APPELLATE TRIBUNAL INLAND REVENUE, SINGLE BENCH,

ISLAMABAD

ITA No.469/IB/2015

(Assessment Year 2001-2002)

******

Mr. Munir Fazla, M/s United Professional Movers. House No.1, Street No.6, F-7/3, Islamabad.

 

Appellant

 

Vs

 

The Commissioner Inland Revenue, Zone-III, RTO, Islamabad.

 

Respondent

 

 

 

 

Appellant by

 

Mr. Waseem Ahmed Siddiqi, FCA

Respondent by

 

Ms. Naheed Akhtar Durrani, DR

 

 

 

Date of hearing

 

13.02.2020

Date of order

 

13.02.2020


O R D E R

M. M. AKRAM (Judicial Member):     This appeal has been filed by the appellant/taxpayer against an order No.463/2015 dated 20.03.2015 passed by the learned Commissioner Inland Revenue (Appeals-II), Islamabad for the Assessment Year 2001-2002 on the grounds as set forth in the memo of appeal.

2.    Brief facts giving rise to the instant appeal are that the appellant taxpayer is an individual, derives income from packing and freight forwarding business as well as rental income from property. Return for the Assessment Year 2001-2002 was filed declaring net income at Rs.953,333/- which was assessed under section 63 of the repealed Income Tax Ordinance, 1979 at net income at Rs.3,275,607/- on 30.06.2004. Against the said order, the appellant preferred appeal before the learned CIR(A) who vide order dated 15.07.2005 set aside the case for de-novo consideration. The appellant went into an appeal against the aforesaid appellate order before this tribunal whereby the case was set aside with the following observations:-

i.          Whether the case of the appellant qualifies to be accepted under SAS?
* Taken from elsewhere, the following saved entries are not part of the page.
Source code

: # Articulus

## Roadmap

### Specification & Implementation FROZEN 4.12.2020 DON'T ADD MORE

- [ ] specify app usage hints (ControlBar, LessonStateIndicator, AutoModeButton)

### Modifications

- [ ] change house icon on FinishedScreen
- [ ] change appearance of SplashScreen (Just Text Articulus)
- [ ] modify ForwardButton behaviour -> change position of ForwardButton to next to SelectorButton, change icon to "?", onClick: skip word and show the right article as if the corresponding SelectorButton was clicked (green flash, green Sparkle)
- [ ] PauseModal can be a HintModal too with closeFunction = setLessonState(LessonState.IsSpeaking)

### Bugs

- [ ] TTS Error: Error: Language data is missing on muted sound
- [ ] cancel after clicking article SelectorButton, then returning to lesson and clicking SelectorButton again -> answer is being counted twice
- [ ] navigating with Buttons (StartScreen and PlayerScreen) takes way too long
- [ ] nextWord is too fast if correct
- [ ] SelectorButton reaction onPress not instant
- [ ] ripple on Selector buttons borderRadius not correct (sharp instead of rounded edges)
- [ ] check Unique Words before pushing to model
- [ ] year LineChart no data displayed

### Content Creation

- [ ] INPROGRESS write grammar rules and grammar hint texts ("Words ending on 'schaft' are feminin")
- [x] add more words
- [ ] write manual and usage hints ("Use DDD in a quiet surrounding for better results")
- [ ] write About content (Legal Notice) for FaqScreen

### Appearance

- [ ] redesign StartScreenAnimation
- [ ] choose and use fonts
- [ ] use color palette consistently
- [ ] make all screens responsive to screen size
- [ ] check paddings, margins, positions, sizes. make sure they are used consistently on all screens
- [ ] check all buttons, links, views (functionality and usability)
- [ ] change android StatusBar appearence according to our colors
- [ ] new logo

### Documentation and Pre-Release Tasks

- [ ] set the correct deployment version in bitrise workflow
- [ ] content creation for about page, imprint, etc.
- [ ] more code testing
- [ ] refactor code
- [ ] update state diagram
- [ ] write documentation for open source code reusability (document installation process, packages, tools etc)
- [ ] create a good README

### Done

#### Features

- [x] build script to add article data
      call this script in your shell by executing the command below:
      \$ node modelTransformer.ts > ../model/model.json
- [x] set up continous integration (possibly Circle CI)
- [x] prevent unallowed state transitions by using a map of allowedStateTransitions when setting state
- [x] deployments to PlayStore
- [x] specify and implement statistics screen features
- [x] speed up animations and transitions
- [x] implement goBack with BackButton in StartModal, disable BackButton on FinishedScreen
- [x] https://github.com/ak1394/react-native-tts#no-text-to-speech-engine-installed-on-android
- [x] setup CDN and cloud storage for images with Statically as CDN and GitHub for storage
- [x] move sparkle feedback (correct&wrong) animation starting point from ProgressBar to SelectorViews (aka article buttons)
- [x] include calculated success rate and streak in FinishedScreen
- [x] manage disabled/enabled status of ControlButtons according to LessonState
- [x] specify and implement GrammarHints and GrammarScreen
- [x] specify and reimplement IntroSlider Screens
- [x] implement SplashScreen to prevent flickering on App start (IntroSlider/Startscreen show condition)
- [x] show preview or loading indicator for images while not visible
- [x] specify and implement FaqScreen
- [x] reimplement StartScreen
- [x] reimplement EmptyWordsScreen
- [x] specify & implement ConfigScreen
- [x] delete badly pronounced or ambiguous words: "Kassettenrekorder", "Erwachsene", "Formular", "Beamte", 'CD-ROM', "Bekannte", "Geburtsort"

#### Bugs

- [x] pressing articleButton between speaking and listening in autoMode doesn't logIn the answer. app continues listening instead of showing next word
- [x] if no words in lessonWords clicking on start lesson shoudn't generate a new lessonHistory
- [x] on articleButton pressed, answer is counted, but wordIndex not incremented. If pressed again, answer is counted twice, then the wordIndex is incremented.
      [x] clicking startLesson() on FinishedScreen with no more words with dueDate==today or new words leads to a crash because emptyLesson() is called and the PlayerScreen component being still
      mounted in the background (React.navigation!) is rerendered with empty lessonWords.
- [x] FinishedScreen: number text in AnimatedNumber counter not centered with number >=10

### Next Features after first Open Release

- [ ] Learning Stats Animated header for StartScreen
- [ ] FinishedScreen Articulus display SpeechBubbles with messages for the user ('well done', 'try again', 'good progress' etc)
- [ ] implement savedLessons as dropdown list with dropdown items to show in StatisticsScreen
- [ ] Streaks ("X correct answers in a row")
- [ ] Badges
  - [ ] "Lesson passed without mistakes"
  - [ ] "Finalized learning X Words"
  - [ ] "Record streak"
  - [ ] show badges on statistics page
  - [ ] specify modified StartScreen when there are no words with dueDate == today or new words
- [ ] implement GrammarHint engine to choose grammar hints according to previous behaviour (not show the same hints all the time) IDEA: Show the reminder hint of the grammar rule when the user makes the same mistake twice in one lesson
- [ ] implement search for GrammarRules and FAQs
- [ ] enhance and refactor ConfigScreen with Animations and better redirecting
ii.         Whether the case was time barred? 

In compliance of the order of this Tribunal, re-assessment proceedings were initiated. In response to, the appellant submitted his detailed reply inter alia stating therein that his case qualifies to be accepted under Self Assessment Scheme. The assessing officer considered the reply but found unsatisfactory and he, therefore, ultimately passed an order dated 30.06.2012 whereby the net income was assessed at Rs.3,275,607/-. Felt aggrieved with this order, the appellant preferred an appeal before the learned CIR(A) who vide order dated 20.03.2015 again remanded the case to the assessing officer. Still feeling aggrieved, the appellant has assailed the aforesaid impugned appellate order before this Tribunal on a number of grounds.
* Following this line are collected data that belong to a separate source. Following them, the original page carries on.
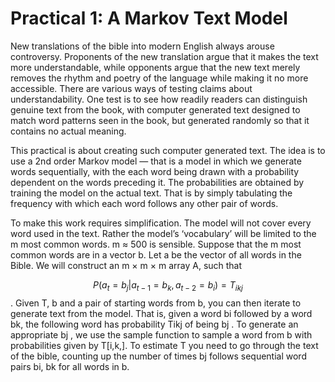 # Practical 1: A Markov Text Model
New translations of the bible into modern English always arouse controversy. Proponents of the new translation
argue that it makes the text more understandable, while opponents argue that the new text merely removes the
rhythm and poetry of the language while making it no more accessible. There are various ways of testing claims
about understandability. One test is to see how readily readers can distinguish genuine text from the book, with
computer generated text designed to match word patterns seen in the book, but generated randomly so that it
contains no actual meaning.

This practical is about creating such computer generated text. The idea is to use a 2nd order Markov model
— that is a model in which we generate words sequentially, with the each word being drawn with a probability
dependent on the words preceding it. The probabilities are obtained by training the model on the actual text. That
is by simply tabulating the frequency with which each word follows any other pair of words.

To make this work requires simplification. The model will not cover every word used in the text. Rather the
model’s ‘vocabulary’ will be limited to the m most common words. m ≈ 500 is sensible. Suppose that the m most
common words are in a vector b. Let a be the vector of all words in the Bible. We will construct an m × m × m
array A, such that

$$P(a_t = b_j |a_{t−1} = b_k, a_{t−2} = b_i) = T_{ikj}$$ .
Given T, b and a pair of starting words from b, you can then iterate to generate text from the model. That is, given
a word bi followed by a word bk, the following word has probability Tikj of being bj . To generate an appropriate
bj , we use the sample function to sample a word from b with probabilities given by T[i,k,]. To estimate T
you need to go through the text of the bible, counting up the number of times bj follows sequential word pairs
bi, bk for all words in b.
3.    This case came up for hearing on 13.02.2020. The learned AR contends that the return so filed by the appellant was in accordance with the requirements of Self Assessment Scheme framed under section 59 of the Repealed Ordinance for the Assessment Year 2001-2002 and it fulfilled all the requirements, therefore, its case qualifies for acceptance under the Scheme. He explains that first notice was received by the appellant taxpayer on 18.02.2004 issued under section 61 of the repealed Ordinance therefore, by virtue of provision of section 59(4) ibid no order could be made after the end of the financial year next following the income year and there exists a deemed assessment order by fiction of law. The learned AR further argues that the appellant had neither received any notice before 18.2.2004 nor any letter to oust the return from the ambit of Self Assessment Scheme (SAS). Therefore, according to him, the notice issued under section 61 on 10.02.2004 was illegal and time barred in the presence of deemed order. To substantiate the aforesaid submissions, the learned AR relied upon the judgments titled as H  & Sons Vs Central Board of Revenue, (2005 PTD 147) and M/s Fazal Din & Sons Vs Federal Board of Revenue, Islamabad and others, (2009 SCMR 973). No other grounds enumerated in the memos of appeal were pressed by the learned AR.
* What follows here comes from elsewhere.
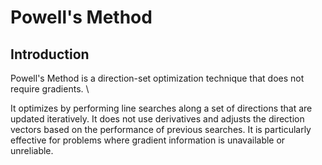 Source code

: # Powell's Method


## Introduction

Powell's Method is a direction-set optimization technique that does not require gradients. \\

It optimizes by performing line searches along a set of directions that are updated iteratively. It does not use derivatives and adjusts the direction vectors based on the performance of previous searches. It is particularly effective for problems where gradient information is unavailable or unreliable.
4.    On the other hand, the learned DR has supported the order of the assessing officer and contends that the assessing officer has passed a speaking order after considering the submissions of the appellant and there is no infirmity in the orders. Further the DR argued that the case of the appellant did not qualify under Self-Assessment Scheme. She, therefore, prays for rejection of appeal.

5.    Arguments heard and relevant record available on file carefully perused. The submissions made by the learned AR on behalf of the appellant have no substance. The Self Assessment Scheme (SAS) for the assessment year under consideration was promulgated through Circular No.04 of 2001 dated 18th June 2001 which provides the Scope of the Scheme. The relevant extract of the Scheme which is necessary to resolve the present controversy is reproduced hereunder for ease of reference: -

            1.         SCOPE OF THE SCHEME:-

1.1       All returns filed by tax-payers, other than cases that are in-eligible under para 7 of this Scheme, shall qualify for acceptance if they fulfill the following conditions, namely;

(a)       …………

(b)       …………

(c)        …………

(d)       …………

(e)       cases of persons not being companies, where tax payable on income declared is higher by twenty percent (20%) or more compared to the tax payable on the income last declared or assessed, whichever is higher. 

The expression “Income last assessed” has also been defined in the SAS which read as under: -

“Income last assessed” means that the income for any year assessed immediately before the date of filing of return by a taxpayer.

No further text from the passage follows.